Bug #5912 Traditional mode: CAST allows invalid value
Submitted: 5 Oct 2004 23:23 Modified: 9 Jun 2014 16:59
Reporter: Trudy Pelzer Email Updates:
Status: Closed Impact on me:
None 
Category:MySQL Server: Errors Severity:S3 (Non-critical)
Version:5.0.2-alpha-debug OS:Linux (SuSE 9.1)
Assigned to: CPU Architecture:Any

[5 Oct 2004 23:23] Trudy Pelzer
Description:
When sql_mode='traditional', data that must be truncated 
to fit into a column must be rejected, rather than truncated 
and accepted. But a CAST of a number that is too large 
for a given string column is being truncated and accepted. 
That is, if a column is defined as CHAR(3) and an attempt 
is made to INSERT the number 1000, using an explicit CAST 
to a CHAR(3) value, the action should be rejected because 
the number would have to be truncated to 100 to fit in the 
column, thus losing significant digits. 
 
A second problem: MySQL is returning the incorrect 
SQLSTATE when the same situation happens with an 
implicit cast. That is, if I attempt to insert the number  
1000 into a CHAR(3) column, the server correctly 
rejects the operation.
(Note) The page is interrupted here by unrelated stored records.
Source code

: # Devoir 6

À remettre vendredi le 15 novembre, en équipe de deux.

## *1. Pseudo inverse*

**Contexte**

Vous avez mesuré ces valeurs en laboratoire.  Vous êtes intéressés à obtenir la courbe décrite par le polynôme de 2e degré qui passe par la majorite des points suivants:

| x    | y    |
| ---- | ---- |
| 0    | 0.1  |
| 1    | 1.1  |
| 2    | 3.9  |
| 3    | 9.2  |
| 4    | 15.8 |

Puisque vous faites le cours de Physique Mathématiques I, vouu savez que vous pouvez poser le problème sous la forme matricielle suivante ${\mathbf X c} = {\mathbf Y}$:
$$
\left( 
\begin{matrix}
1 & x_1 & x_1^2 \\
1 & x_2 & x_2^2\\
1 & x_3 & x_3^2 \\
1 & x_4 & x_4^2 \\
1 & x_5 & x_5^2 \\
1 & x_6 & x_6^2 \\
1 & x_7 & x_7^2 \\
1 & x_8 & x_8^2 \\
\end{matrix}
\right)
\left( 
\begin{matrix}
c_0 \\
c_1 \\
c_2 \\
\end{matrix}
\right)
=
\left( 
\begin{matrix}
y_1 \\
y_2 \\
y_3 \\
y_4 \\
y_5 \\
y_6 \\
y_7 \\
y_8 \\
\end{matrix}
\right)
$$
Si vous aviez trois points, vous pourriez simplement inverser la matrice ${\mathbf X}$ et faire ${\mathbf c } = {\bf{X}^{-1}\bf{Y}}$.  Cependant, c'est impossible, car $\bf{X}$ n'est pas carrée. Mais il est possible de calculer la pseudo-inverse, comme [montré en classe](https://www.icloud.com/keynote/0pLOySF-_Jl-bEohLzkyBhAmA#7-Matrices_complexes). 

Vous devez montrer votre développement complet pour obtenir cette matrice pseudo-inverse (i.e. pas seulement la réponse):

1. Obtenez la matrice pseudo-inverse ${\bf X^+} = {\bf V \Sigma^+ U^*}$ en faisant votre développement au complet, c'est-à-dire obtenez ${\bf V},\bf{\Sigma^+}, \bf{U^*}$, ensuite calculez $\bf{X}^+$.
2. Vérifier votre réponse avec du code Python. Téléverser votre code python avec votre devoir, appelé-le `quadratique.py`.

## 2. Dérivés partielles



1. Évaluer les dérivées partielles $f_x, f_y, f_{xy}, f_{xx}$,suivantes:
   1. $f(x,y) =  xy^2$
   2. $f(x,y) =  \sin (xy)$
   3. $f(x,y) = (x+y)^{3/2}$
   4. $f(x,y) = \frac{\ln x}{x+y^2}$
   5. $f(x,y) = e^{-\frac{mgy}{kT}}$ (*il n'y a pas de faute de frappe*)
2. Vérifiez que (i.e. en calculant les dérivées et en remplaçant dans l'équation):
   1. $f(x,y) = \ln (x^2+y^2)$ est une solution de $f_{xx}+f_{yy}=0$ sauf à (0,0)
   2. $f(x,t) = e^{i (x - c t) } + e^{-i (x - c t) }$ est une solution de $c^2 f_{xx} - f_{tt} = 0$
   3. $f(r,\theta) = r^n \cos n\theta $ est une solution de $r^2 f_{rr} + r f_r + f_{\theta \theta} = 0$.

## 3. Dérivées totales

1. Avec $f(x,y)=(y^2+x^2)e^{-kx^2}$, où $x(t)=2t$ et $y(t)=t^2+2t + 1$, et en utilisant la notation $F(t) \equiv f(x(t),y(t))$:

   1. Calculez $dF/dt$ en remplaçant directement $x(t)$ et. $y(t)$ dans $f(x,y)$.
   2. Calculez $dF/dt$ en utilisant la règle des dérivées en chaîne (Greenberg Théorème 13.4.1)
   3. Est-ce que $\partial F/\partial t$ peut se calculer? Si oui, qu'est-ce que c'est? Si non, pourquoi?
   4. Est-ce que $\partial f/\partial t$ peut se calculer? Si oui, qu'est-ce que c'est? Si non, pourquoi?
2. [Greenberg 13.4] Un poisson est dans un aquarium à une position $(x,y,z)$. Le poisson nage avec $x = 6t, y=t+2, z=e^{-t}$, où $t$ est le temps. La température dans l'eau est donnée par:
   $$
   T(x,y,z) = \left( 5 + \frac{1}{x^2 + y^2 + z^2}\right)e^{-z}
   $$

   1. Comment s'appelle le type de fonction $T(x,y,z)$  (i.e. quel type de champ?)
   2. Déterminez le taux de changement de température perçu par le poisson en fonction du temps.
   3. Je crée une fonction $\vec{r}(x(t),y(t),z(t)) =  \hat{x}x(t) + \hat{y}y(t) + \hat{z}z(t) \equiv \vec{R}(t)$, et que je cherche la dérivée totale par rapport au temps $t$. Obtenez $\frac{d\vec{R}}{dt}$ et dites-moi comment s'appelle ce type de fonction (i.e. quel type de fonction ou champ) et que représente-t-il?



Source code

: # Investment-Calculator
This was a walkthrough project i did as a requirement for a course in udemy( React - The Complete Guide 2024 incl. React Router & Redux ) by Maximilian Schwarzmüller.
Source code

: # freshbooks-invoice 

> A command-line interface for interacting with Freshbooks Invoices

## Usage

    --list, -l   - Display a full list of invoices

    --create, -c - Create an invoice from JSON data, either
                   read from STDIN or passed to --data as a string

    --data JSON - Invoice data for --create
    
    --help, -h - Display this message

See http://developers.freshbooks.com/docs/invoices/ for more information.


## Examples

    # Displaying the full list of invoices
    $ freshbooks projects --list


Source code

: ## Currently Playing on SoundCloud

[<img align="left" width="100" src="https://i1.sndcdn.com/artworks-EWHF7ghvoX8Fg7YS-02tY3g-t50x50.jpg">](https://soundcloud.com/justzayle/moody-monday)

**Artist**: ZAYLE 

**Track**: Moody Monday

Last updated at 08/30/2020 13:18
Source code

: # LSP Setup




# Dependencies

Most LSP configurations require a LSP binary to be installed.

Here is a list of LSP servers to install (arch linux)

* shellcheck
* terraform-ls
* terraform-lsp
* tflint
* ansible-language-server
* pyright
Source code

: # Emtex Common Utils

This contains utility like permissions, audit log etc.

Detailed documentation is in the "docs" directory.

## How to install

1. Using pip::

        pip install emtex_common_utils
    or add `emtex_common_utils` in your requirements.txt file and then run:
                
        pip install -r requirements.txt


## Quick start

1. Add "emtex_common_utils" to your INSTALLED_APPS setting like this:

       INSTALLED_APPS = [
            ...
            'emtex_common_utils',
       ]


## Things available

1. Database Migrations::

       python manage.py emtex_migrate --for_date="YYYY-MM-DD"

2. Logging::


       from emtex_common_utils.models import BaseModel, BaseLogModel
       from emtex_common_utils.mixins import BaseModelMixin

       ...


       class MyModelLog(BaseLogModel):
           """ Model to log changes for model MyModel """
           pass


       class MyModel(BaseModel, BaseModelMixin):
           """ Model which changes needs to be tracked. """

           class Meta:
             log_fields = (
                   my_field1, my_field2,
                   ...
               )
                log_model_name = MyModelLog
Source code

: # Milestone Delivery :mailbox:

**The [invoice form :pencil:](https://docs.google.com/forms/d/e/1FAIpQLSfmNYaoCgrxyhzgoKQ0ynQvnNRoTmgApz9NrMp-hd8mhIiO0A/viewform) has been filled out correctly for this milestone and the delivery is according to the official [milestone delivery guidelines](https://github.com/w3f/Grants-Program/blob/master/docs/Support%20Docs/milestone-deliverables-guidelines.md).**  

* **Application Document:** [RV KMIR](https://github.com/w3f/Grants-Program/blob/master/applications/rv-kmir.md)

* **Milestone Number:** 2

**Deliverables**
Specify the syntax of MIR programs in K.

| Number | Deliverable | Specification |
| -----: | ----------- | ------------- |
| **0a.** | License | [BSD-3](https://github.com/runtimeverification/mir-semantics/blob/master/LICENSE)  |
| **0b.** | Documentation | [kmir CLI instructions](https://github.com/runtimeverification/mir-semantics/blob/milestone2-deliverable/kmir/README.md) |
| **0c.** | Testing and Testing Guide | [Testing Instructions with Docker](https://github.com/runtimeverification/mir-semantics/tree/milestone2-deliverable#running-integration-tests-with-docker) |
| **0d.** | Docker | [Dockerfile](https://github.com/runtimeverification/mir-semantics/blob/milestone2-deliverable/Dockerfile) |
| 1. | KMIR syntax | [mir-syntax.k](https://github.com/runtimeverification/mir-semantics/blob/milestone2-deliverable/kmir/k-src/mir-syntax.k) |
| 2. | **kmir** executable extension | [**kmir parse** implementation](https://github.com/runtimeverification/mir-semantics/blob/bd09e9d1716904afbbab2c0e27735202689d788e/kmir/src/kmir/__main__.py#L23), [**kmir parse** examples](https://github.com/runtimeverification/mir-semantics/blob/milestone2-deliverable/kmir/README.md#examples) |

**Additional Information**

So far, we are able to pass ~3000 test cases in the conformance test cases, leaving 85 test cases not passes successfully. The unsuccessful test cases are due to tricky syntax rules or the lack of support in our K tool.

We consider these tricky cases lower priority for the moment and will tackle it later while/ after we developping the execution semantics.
But it does so with an SQLSTATE 
of 01000, rather than 22001 string data right truncation. 
 

How to repeat:
mysql> set sql_mode='traditional'; 
Query OK, 0 rows affected (0.00 sec) 
 
mysql> create table t1 (col1 char(3)) engine=innodb; 
Query OK, 0 rows affected (0.00 sec) 
 
mysql> insert into t1 values(1000); 
ERROR 1265 (01000): Data truncated for column 'col1' at row 1 
-- This is the correct result, but the SQLSTATE should be 22001 string data right truncation  
 
mysql> select * from t1; 
Empty set (0.00 sec) 
 
mysql> insert into t1 values(cast(1000 as char(4))); 
ERROR 1265 (01000): Data truncated for column 'col1' at row 1 
-- Again, correct action, but incorrect SQLSTATE 
 
mysql> select * from t1; 
Empty set (0.00 sec) 
 
mysql> insert into t1 values(cast(1000 as char(3))); 
Query OK, 1 row affected (0.00 sec) 
-- This is the incorrect result. The INSERT should be rejected with 
SQLSTATE 22001 string data right truncation  
 
mysql> select * from t1; 
+------+ 
| col1 | 
+------+ 
| 100  | 
+------+ 
1 row in set (0.00 sec)
[6 Oct 2004 0:07] MySQL Verification Team
Verified against latest BK source tree.
[1 Dec 2004 19:39] Konstantin Osipov
Trailing characters are also being ignored when a string is casted to a number:
 mysql> set @@sql_mode='traditional';
 Query OK, 0 rows affected (0.00 sec)
 mysql> select cast('12345abc' as signed integer);
 +------------------------------------+
 | cast('12345abc' as signed integer) |
 +------------------------------------+
 |                              12345 |
 +------------------------------------+
 1 row in set (0.00 sec)
 mysql> show warnings;
 Empty set (0.00 sec)
[2 Dec 2004 18:52] Trudy Pelzer
Here's another example, run with 5.0.3-alpha debug: 
 
mysql> set sql_mode='traditional'; 
 
mysql> select cast('a' as unsigned integer); 
+-------------------------------+ 
| cast('a' as unsigned integer) | 
+-------------------------------+ 
|                             0 | 
+-------------------------------+ 
-- This is the incorrect result. The SELECT should be rejected with 
SQLSTATE 22018 invalid character value for cast 
 
mysql>
[1 Apr 2005 11:52] Michael Widenius
This thing is now partly solved:

- CAST now generates error when casting wrong constant strings to integer or
  double
- CAST now generates error when casting an integer or double to a string
  when the string is too short

We still get a wrong SQLSTATE for some cases, but that can't be easily
solved so it has to be fixed later.  The reason is that we reuse the same
error text & error number for all truncation messages and as the SQLSTATE
is connected to the error number, we can't easily have different SQLSTATE's
to the same error.
To fix this we need to do the following changes:

- Add aliases to sql/share/errmsg.txt so that one error message can share
  all error strings from another error message but have unique SQLSTATE.
  This can be fixed by just changing the program that generates the error.sys
  files.
[9 Jun 2014 16:59] Paul DuBois
This bug was due to faulty arithmetic that was done in 5.0.
It has been fixed and are not reproducible in 5.1+ versions.
No changelog entry because it is unknown in which version the issue was corrected.